- Music sheet for song "Love"
- Directed by: Basil Dean
- Written by: J. B. Priestley; Gordon Wellesley;
- Produced by: Basil Dean
- Starring: Gracie Fields; John Loder; Dorothy Hyson; Stanley Holloway;
- Cinematography: Robert Martin
- Edited by: Thorold Dickinson
- Music by: Ernest Irving
- Production company: Associated Talking Pictures
- Distributed by: ABFD
- Release date: September 1934;
- Running time: 80 minutes
- Country: United Kingdom
- Language: English

= Sing As We Go =

1934 film by Basil Dean

Sing As We Go is a 1934 British musical film starring Gracie Fields, John Loder and Stanley Holloway. The script was written by Gordon Wellesley and J. B. Priestley.

Considered by many to be British music hall star Gracie Fields' finest vehicle, this film was written for her by leading novelist J. B. Priestley. In this morale-boosting depression movie, set in the industrial north of England, Fields stars as a resourceful, determined working class heroine, laid off from her job in a clothing mill, who has to seek work in the seaside resort of Blackpool. This gives her the opportunity both to fall into many misadventures and, of course, to sing.

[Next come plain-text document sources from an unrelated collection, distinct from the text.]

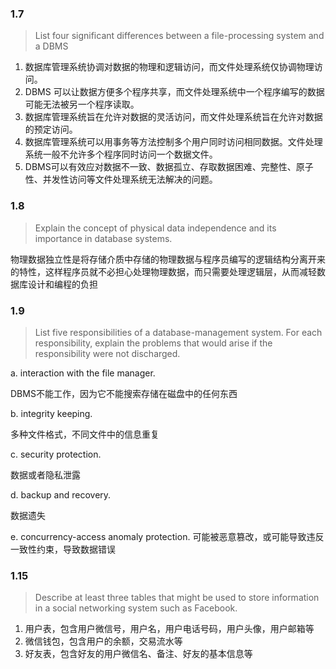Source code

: ### 1.7

> List four significant differences between a file-processing system and a DBMS

1. 数据库管理系统协调对数据的物理和逻辑访问，而文件处理系统仅协调物理访问。
2. DBMS 可以让数据方便多个程序共享，而文件处理系统中一个程序编写的数据可能无法被另一个程序读取。
3. 数据库管理系统旨在允许对数据的灵活访问，而文件处理系统旨在允许对数据的预定访问。
4. 数据库管理系统可以用事务等方法控制多个用户同时访问相同数据。文件处理系统一般不允许多个程序同时访问一个数据文件。
5. DBMS可以有效应对数据不一致、数据孤立、存取数据困难、完整性、原子性、并发性访问等文件处理系统无法解决的问题。

### 1.8

>Explain the concept of physical data independence and its importance in database systems.

物理数据独立性是将存储介质中存储的物理数据与程序员编写的逻辑结构分离开来的特性，这样程序员就不必担心处理物理数据，而只需要处理逻辑层，从而减轻数据库设计和编程的负担

### 1.9

> List five responsibilities of a database-management system. For each responsibility, explain the problems that would arise if the responsibility were not discharged.

a. interaction with the file manager.

DBMS不能工作，因为它不能搜索存储在磁盘中的任何东西

b. integrity keeping.

多种文件格式，不同文件中的信息重复

c. security protection.

数据或者隐私泄露

d. backup and recovery.

数据遗失

e. concurrency-access anomaly protection.
可能被恶意篡改，或可能导致违反一致性约束，导致数据错误

### 1.15

> Describe at least three tables that might be used to store information in a social networking system such as Facebook.

1. 用户表，包含用户微信号，用户名，用户电话号码，用户头像，用户邮箱等
2. 微信钱包，包含用户的余额，交易流水等
3. 好友表，包含好友的用户微信名、备注、好友的基本信息等
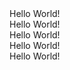 <div className="text-pink-500">
Hello World!
</div>
<div className="text-blue-500">
Hello World!
</div>
<div className="text-red-500">
Hello World!
</div>
<div className="text-green-500">
Hello World!
</div>
<div className="text-yellow-500">
Hello World!
</div>


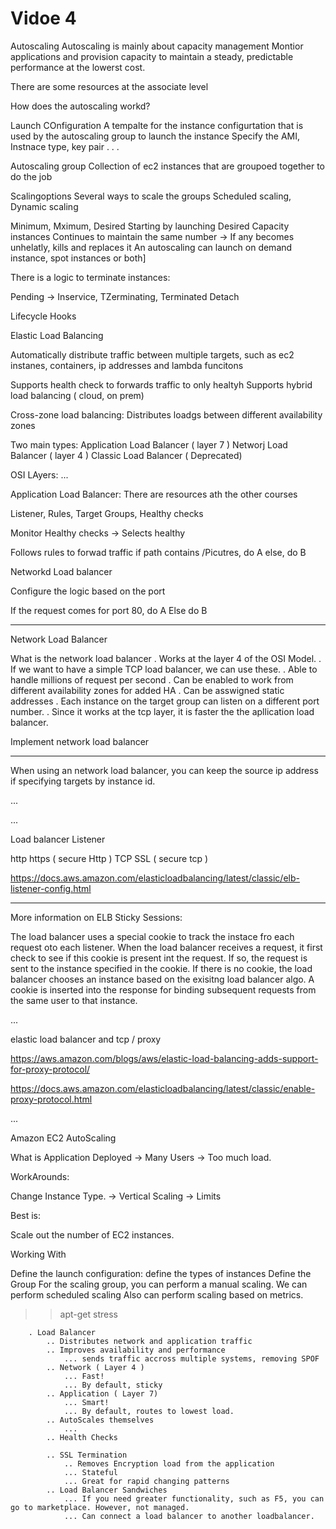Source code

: 
# Vidoe 4

Autoscaling
 Autoscaling is mainly about capacity management
 Montior applications and provision capacity to maintain a steady, predictable performance at the lowerst cost.

 There are some resources at the associate level

 How does the autoscaling workd?

  Launch COnfiguration
   A tempalte for the instance configurtation that is used by the autoscaling group to launch the instance
   Specify the AMI, Instnace type, key pair . . .

  Autoscaling group
   Collection of ec2 instances that are groupoed together to do the job

  Scalingoptions
   Several ways to scale the groups
   Scheduled scaling,
   Dynamic scaling

   Minimum, Mximum, Desired
   Starting by launching Desired Capacity instances
   Continues to maintain the same number -> If any becomes unhelatly, kills and replaces it
   An autoscaling can launch on demand instance, spot instances or both]

   There is a logic to terminate instances:
  
  Pending -> Inservice, TZerminating, Terminated
  Detach

  Lifecycle Hooks

Elastic Load Balancing

 Automatically distribute traffic between multiple targets, such as ec2 instanes, containers, ip addresses and lambda funcitons

 Supports health check to forwards traffic to only healtyh
 Supports hybrid load balancing ( cloud, on prem)

 Cross-zone load balancing:
  Distributes loadgs between different availability zones

 Two main types:
  Application Load Balancer ( layer 7 )
  Networj Load Balancer ( layer 4 )
  Classic Load Balancer ( Deprecated)

  OSI LAyers:
   ...

 Application Load Balancer:
  There are resources ath the other courses

  Listener, Rules, Target Groups, Healthy checks

  Monitor Healthy checks
   -> Selects healthy

  Follows rules to forwad traffic
  if path contains /Picutres, do A
  else, do B

 Networkd Load balancer

  Configure the logic based on the port

  If the request comes for port 80, do A
  Else do B

___

Network Load Balancer

 What is the network load balancer
  . Works at the layer 4 of the OSI Model.
  . If we want to have a simple TCP load balancer, we can use these.
  . Able to handle millions of request per second
  . Can be enabled to work from different availability zones for added HA
  . Can be asswigned static addresses
  . Each instance on the target group can listen on a different port number.
  . Since it works at the tcp layer, it is faster the the apllication load balancer.

 Implement network load balancer

___

When using an network load balancer, you can keep the source ip address if specifying targets by instance id.

...

...

Load balancer Listener

http
https ( secure Http )
TCP
SSL ( secure tcp )

<https://docs.aws.amazon.com/elasticloadbalancing/latest/classic/elb-listener-config.html>

___

More information on ELB Sticky Sessions:

 The load balancer uses a special cookie to track the  instace fro each request oto each listener. When the load balancer receives a request, it first check to see if this cookie
 is present int the request. If so, the request is sent to the instance specified in the cookie. If there is no cookie, the load balancer chooses an instance based on the exisitng load
 balancer algo. A cookie is inserted into the response for binding subsequent requests from the same user to that instance.

...

elastic load balancer and tcp / proxy

<https://aws.amazon.com/blogs/aws/elastic-load-balancing-adds-support-for-proxy-protocol/>

<https://docs.aws.amazon.com/elasticloadbalancing/latest/classic/enable-proxy-protocol.html>

...

Amazon EC2 AutoScaling

 What is
  Application Deployed -> Many Users ->  Too much load.

  WorkArounds:

   Change Instance Type. -> Vertical Scaling -> Limits

  Best is:

   Scale out the number of EC2 instances.

 Working With

  Define the launch configuration:
   define the types of instances
    Define the Group
    For the scaling group, you can perform a manual scaling.
    We can perform scheduled scaling
    Also can perform scaling based on metrics.

 >> apt-get stress

        . Load Balancer
            .. Distributes network and application traffic
            .. Improves availability and performance
                ... sends traffic accross multiple systems, removing SPOF
            .. Network ( Layer 4 )
                ... Fast! 
                ... By default, sticky
            .. Application ( Layer 7)
                ... Smart!
                ... By default, routes to lowest load.
            .. AutoScales themselves
                ... 
            .. Health Checks

            .. SSL Termination
                .. Removes Encryption load from the application
                ... Stateful
                ... Great for rapid changing patterns
            .. Load Balancer Sandwiches
                ... If you need greater functionality, such as F5, you can go to marketplace. However, not managed.
                ... Can connect a load balancer to another loadbalancer.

The decision to film on location brings the film a life and immediacy all too absent from most films of the period. The film provides us with a snapshot of life in a seaside resort in the 1930s. The final scene of the millworkers returning to the re-opened mill while Fields leads them in the rousing title song has become an almost iconic film cliché.

==Main cast==
- Gracie Fields as Gracie Platt
- John Loder as Hugh Phillips
- Dorothy Hyson as Phyllis Logan
- Stanley Holloway as Policeman
- Frank Pettingell as Uncle Murgatroyd Platt
- Lawrence Grossmith as Sir William Upton
- Morris Harvey as The Cowboy
- Arthur Sinclair as The Great Maestro
- Maire O'Neill as Madame Osiris
- Ben Field as Nobby
- Olive Sloane as Violet – The Song-Plugger's Girlfriend
- Margaret Yarde as Mrs. Clotty
- Evelyn Roberts as Parkinson
- Norman Walker as Hezekiah Crabtree
- Florence Gregson as Aunt Alice

==Critical reception==
The Radio Times Guide to Film gave the film three stars out of five and described Sing As We Go as a "dated but spirited musical comedy...amusing and politically astute".

By contrast, in The Making of Modern Britain, Andrew Marr singled out Sing As We Go as an icon of British pop culture of the 1930s, concluding: "Fairy tale or not, this is probably the worst film I have ever seen."

==In popular culture==
- The main theme of this movie, the song "Sing As We Go" (written by Harry Parr Davies), is one of two signature songs of The Kampen Janitsjarorkester Symphonic Band of Kampen, Oslo, Norway.
- The melody of the song was used by the comedy group Monty Python in a parody song called "Sit on My Face".